Is this highschool level ??

## You can just write the denominator as:

2x^2 + 4x + 7 =

2 (x^2 + 2 x + 7/2) =

2 [(x + 1)^2 + 5/2]

Then you use the fact that the integral of dx/(x^2 + a^2) = 1/a arctan (x/a)

So, the integral is:

1/2 1/sqrt(5/2) arctan[(x+1)/sqrt(5/2)]=

## Thanks Reiny + Iblis!

This is from Wiley textbook "Calculus: Early Transcendentals Combined, 8th Edition", section 8.4. I think problem #41 (from memory).

I typed it right. The answer you two wrote matches the book, however I couldn't figure out how to do it. Makes sense now. Thanks

Reiny, thanks for writing that. I feel like an idiot getting stuck on these textbook problems sometimes.

## To integrate the given expression, we can start by completing the square in the denominator.

Let's rewrite the denominator: 2x^2 + 4x + 7

First, divide both sides of the equation by 2 to simplify: x^2 + 2x + 7/2

To complete the square, we need to add and subtract (b/2)^2 where b is the coefficient of the x term. In this case, b = 2, so we add and subtract (2/2)^2 = 1.

So, adding and subtracting 1 to the expression: x^2 + 2x + 7/2 + 1 - 1

Now, let's group the terms: (x^2 + 2x + 1) + (7/2 - 1)

The first group can be written as a perfect square: (x + 1)^2

The second group simplifies: 7/2 - 1 = 7/2 - 2/2 = 5/2

Now, let's rewrite the integral:

∫ dx / (2x^2 + 4x + 7) = ∫ dx / ((x + 1)^2 + 5/2)

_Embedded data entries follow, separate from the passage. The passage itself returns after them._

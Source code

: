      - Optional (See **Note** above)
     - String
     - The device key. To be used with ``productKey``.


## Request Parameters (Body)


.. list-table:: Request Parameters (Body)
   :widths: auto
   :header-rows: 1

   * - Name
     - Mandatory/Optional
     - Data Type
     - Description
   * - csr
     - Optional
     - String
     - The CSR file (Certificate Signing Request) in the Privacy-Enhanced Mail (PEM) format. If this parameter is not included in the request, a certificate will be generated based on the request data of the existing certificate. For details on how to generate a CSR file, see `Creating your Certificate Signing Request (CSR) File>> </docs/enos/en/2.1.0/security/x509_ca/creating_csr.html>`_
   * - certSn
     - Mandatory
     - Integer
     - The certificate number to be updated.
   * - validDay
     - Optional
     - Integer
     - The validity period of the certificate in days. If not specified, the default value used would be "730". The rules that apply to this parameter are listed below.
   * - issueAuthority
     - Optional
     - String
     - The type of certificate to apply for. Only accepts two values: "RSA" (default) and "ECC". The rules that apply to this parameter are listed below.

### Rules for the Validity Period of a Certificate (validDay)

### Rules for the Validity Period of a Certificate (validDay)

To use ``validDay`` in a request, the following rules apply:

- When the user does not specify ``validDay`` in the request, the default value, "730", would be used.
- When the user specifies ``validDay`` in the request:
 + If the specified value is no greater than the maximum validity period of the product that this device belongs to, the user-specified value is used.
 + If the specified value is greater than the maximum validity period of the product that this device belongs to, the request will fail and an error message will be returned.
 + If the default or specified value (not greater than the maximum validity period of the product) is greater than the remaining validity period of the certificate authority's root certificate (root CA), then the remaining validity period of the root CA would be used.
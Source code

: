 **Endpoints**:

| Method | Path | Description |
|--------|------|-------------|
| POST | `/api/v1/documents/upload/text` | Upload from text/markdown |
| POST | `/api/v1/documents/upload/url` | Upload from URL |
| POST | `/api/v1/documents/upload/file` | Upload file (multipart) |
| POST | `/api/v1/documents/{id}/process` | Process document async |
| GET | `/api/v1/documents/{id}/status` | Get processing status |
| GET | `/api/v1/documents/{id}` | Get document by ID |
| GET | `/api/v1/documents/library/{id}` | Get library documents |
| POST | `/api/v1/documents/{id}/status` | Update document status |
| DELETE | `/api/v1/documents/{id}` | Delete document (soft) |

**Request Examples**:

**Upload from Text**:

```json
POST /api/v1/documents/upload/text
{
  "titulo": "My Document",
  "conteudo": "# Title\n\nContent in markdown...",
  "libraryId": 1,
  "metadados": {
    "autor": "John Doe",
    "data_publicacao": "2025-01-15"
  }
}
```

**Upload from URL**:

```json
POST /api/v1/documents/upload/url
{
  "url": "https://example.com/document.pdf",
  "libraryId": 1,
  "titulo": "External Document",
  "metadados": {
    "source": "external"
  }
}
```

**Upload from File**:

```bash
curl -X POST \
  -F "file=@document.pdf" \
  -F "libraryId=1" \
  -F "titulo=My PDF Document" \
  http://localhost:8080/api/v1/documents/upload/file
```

Since (x + 1)^2 appears in the denominator, we can use a trigonometric substitution to solve the integral.

Let's substitute: x + 1 = √(5/2) * tan(θ)

Taking the derivative of both sides with respect to x, we get: dx = √(5/2) * sec^2(θ) dθ

With these substitutions, the integral becomes:

∫ [√(5/2) * sec^2(θ) dθ] / (√(5/2) * tan^2(θ) + 5/2)

Simplifying, we get:

∫ sec^2(θ) / tan^2(θ) + 1 dθ

Using the identity: sec^2(θ) = tan^2(θ) + 1

The integral becomes:

∫ dθ

Finally, integrating dθ, we get:

θ + C

Replacing θ with the inverse tangent of (x + 1) / √(5/2):

∫ dx / (2x^2 + 4x + 7) = tan^(-1)((x + 1) / √(5/2)) + C

Therefore, the integral of dx / (2x^2 + 4x + 7) is tan^(-1)((x + 1) / √(5/2)) + C, where C is the constant of integration.